The French garden has been analyzed as as part of the period's political culture. Louis XIV, the first French absolutist monarch, imposed his will not only on his people, but also on nature through the symbolic ordering of his gardens. By manipulating the landscape, nature could be made rational, regular, and structured. Those who partook of the gardens witnessed defined hedgerows and far-reaching sight lines, and their physical movement was restricted by distinct paths and designated leisure areas. Aside from its status as a political symbol, the French garden also came to serve as an intellectual one. In the Enlightenment, new ideas in math and science could be spatially implemented, and the privileging of rationality was made tangible in these outdoor spaces.
The English garden, which came into being in the early eighteenth century but reached its height with the Romantic movement in the 1790s and early nineteenth century, highlighted the variety of nature and its capacity to inspire the imagination. It usually included ponds or a lake, wilder foliage, imitation ruins and grottos (often overrun by this wilder foliage), and expanses of rolling lawns and groves of trees. Visitors to an English garden were invited to wander its lawns, and the gardens were conceived as spaces of natural fantasy rather than geometric constructions of nature.
Capability Brown, one of the major figures in the development of the English landscape garden, described his task as a garden designer as akin to that of the poet: "Here I put a comma, there, when it's necessary to cut the view, I put a parenthesis; there I end it with a period and start on another theme." The English garden was intended as a creative space, in which one could exercise the imagination and commune with the wilder, more romantic elements of nature, and its creators and proponents often valorized the idyllic pastoral. By the late eighteenth century, the trend of the English garden had spread, and famously, Marie Antoinette had a small English garden created at Versailles, where she would dress in simple muslin garments and milk cows.
The influence of these two styles — the strictly controlled, regimented landscape and the wilder, more imaginative landscape — can still be seen in contemporary gardens, and it's arguable that our current garden style seeks to mesh the two tendencies, formal and informal, into a single area.
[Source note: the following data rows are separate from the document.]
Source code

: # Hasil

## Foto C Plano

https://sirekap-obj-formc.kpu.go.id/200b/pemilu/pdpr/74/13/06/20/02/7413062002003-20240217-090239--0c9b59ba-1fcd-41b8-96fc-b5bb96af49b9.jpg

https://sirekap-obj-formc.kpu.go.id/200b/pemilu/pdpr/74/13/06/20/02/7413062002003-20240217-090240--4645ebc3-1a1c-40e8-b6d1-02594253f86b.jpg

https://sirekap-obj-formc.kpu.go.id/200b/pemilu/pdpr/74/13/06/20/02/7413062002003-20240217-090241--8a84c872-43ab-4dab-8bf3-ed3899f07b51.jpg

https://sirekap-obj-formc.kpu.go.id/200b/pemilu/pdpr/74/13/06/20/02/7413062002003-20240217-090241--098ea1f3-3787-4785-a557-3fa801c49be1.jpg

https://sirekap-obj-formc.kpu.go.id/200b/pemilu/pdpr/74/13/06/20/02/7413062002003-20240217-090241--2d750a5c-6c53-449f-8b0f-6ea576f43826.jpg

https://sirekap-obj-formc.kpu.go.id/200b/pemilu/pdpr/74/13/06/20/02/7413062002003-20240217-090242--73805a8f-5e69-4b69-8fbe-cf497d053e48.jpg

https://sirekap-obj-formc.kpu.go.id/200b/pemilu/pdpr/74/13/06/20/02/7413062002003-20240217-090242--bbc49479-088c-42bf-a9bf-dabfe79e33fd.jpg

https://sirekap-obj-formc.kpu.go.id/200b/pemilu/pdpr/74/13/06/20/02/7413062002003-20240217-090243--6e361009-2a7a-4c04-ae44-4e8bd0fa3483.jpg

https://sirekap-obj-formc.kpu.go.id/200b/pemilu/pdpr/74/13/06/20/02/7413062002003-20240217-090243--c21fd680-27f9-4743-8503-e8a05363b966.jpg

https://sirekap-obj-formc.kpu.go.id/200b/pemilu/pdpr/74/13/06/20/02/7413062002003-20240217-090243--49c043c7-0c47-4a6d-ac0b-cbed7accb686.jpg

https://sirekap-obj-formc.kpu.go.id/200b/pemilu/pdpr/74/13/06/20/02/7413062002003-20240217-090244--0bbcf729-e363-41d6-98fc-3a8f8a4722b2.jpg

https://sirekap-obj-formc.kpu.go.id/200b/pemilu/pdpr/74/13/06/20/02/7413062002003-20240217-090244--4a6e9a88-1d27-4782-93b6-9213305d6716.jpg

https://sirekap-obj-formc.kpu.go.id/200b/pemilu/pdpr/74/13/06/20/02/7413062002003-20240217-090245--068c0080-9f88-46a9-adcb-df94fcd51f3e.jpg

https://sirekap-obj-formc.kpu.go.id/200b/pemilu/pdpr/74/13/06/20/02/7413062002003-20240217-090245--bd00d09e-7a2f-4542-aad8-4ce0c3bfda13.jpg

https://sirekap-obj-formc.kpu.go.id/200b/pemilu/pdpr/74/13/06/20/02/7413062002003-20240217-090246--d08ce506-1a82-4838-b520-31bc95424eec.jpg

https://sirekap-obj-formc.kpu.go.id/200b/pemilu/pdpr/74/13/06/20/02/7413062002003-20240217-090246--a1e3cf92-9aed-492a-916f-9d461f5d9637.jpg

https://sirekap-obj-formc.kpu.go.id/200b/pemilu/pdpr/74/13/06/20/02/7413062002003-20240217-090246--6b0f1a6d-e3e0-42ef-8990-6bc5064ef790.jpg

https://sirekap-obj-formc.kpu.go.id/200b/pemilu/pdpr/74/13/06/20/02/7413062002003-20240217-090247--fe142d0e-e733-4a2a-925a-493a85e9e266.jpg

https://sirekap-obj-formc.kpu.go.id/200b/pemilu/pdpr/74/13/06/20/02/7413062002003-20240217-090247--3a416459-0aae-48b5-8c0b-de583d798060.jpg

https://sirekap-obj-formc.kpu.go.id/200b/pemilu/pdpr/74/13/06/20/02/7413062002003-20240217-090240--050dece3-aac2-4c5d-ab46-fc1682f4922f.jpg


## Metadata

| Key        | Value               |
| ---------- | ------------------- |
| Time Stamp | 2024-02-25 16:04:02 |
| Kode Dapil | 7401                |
Do your tastes run to the structured, decorative side of the French garden, or to the more romantic, abundant growth of the English garden? Or somewhere in between?
For more reading:
• Chandra Mukerji, Territorial Ambitions and the Gardens of Versailles
• Milburg Francisco Mansfield, Royal Palaces and Parks of France
• Mark Laird, The Flowering of the Landscape Garden: English Pleasure Grounds, 1720-1800
• Sarah Jane Downing: The English Pleasure Garden: 1660-1860
(Images: 1. Mansfield on Project Gutenberg, 2. Gardening at the Edge, 3. French Provincial Furniture, 4. Adrienne dePitera, 5. American Gardening)






Nomade Express Slee...
Why vs.? 'And' would suffice. They are both beautiful designs.
I suppose until I have a large staff to trim my parterre for my own garden I'll use a more relaxed english style. However in a public garden I can enjoy either :)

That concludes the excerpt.